Want to know what makes a true Islander? Concerned about wildlife in and around Alberta’s oil sands? Wondering what role smaller universities will play in Canada’s education system? UPEI provided answers this week.
In an article Saturday, August 22nd, the Charlottetown Guardian asked the question, “Are you an Islander?” Guardian reporter Teresa Wright spoke with Island residents who weren’t born on the Island about the sense of isolation they often feel, not being part of what they feel to be an exclusive club. She also quoted UPEI’s Godfrey Baldacchino, Canada Research Chair in Island Studies.
“’Many of them are fairly concerned about the labeling that’s going on,’ Baldacchino said. ‘A settler to P.E.I. from another province or country is often referred to as a CFA (Come-From-Away). But this label is seen as prejudiced and mean-spirited by many new residents… It’s creating a class of second-class citizens who will never be able to belong and I think that’s an issue.’”
Tuesday the 25th, CBC Television’s Compass filed a report about the work UPEI researchers Michael van den Heuvel and Natacha Hogan are carrying out in northern Alberta. Part of the remedial program in the oil-sands project includes the construction of lakes, with waste from the oil sands making up the material for the bottom of the lake. Hogan and van den Heuvel’s research concentrates on the health of fish in these lakes. You can read the CBC News story here.

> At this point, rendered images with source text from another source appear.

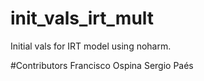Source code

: # init_vals_irt_mult
Initial vals for IRT model using noharm.

#Contributors 
Francisco Ospina
Sergio Paés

Also on Tuesday, TSN, who was on campus for the Canada Summer Games, broadcast a feature on AVC's Laurie McDuffee. McDuffee's research involves using stem cells to promote healing of musculoskeletal tissues in horses and dogs. Watch the feature here.
Wednesday the 26th, UPEI president Wade MacLauchlan was invited to take part in a phone-in on CBC Radio’s Maritime Noon. They asked, “With limited post-secondary funding, how do we decide where the money goes?” The phone-in was in response to a recent story in the Globe and Mail in which the so-called G5, made up of five of the largest universities in Canada, proposed that Canada centralize research and graduate studies among an elite core of universities. Maclean’s also recently ran a two-part series on the same subject. MacLauchlan today followed up his interview with the CBC with a column in the Guardian.